Records to use:
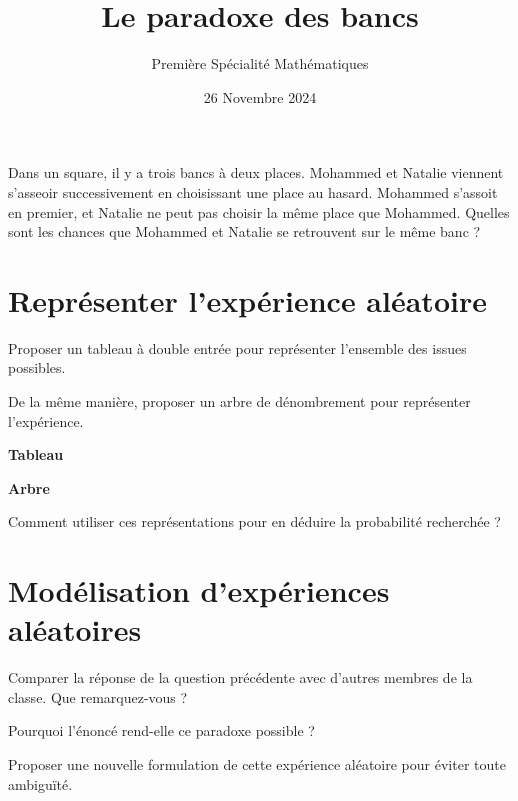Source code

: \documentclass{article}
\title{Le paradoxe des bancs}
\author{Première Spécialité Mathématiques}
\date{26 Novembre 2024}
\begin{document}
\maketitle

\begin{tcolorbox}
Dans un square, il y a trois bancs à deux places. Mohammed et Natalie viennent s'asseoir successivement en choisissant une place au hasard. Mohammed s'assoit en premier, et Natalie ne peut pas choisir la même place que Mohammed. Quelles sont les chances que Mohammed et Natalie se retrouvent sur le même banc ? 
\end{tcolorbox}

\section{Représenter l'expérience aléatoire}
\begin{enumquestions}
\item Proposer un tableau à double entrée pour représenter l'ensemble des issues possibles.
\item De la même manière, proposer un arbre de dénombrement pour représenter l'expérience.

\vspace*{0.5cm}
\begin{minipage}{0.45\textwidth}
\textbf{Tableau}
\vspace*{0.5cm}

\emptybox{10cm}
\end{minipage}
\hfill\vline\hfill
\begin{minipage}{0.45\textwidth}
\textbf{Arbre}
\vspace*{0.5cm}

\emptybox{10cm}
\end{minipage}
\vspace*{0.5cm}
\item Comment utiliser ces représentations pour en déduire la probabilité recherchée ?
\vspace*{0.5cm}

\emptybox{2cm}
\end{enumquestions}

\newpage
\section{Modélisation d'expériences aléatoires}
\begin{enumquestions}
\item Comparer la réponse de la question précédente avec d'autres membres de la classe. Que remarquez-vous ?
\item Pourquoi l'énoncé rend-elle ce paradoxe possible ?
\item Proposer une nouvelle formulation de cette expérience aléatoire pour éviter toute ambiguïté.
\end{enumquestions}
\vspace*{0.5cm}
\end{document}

* * *

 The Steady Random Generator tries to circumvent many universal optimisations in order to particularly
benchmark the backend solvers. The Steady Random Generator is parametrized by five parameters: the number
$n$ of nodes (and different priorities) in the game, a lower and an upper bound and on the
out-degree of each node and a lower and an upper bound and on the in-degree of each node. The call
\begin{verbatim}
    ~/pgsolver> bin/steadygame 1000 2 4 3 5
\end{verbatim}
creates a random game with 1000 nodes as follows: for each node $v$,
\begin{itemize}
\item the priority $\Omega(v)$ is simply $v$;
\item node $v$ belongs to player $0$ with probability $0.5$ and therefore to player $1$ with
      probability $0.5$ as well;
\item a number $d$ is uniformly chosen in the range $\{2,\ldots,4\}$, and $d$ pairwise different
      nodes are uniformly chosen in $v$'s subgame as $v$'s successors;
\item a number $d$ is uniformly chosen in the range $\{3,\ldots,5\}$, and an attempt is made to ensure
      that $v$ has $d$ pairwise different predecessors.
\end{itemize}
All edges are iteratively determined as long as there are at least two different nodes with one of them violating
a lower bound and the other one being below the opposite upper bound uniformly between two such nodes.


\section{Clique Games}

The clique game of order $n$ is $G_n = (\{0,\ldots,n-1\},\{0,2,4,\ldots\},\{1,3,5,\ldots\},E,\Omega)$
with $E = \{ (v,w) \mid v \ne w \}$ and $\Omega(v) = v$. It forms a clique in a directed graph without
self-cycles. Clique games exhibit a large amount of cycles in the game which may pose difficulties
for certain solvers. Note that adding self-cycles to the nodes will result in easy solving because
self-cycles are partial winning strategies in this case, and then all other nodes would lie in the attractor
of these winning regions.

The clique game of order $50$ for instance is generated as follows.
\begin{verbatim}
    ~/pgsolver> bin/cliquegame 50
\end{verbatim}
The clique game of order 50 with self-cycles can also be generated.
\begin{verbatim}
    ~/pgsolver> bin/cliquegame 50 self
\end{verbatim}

* * *

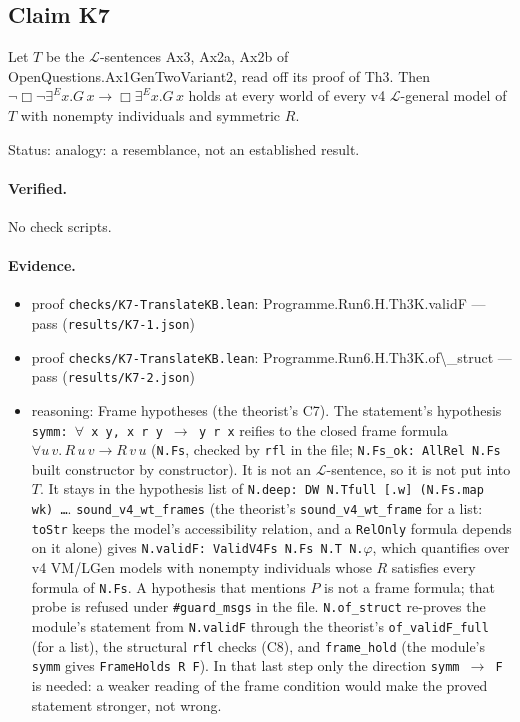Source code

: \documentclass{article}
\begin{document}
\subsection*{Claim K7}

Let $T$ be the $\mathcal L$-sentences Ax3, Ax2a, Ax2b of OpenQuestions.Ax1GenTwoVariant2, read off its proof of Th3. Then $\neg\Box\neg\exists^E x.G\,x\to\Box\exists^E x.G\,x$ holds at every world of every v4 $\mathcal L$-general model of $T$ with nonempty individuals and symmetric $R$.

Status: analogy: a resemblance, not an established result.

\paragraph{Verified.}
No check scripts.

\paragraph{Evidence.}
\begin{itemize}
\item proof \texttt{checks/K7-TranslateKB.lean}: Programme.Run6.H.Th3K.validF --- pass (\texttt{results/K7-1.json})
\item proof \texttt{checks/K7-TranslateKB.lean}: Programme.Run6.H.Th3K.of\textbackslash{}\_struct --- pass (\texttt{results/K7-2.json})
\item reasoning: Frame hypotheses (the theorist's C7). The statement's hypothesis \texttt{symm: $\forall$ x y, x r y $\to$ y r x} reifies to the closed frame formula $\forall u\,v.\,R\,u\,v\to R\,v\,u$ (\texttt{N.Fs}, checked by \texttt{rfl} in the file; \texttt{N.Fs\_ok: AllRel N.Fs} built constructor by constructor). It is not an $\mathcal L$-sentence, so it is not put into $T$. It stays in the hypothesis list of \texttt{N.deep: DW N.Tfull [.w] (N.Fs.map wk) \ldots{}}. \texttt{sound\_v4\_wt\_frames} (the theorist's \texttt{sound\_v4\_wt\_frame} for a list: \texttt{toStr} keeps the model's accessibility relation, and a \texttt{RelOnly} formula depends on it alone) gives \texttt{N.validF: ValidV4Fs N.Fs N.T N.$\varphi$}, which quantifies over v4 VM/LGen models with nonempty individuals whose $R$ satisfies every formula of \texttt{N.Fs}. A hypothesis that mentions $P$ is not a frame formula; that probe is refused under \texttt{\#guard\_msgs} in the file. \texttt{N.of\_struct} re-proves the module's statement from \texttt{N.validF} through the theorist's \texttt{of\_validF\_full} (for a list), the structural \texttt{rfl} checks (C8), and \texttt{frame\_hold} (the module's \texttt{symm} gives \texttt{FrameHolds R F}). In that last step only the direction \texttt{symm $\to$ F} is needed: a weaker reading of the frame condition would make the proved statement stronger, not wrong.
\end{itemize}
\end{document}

Task: Copy each line from the entries above that has the word "other" in it.

Response to this exercise:
a lower bound and the other one being below the opposite upper bound uniformly between two such nodes.
self-cycles are partial winning strategies in this case, and then all other nodes would lie in the attractor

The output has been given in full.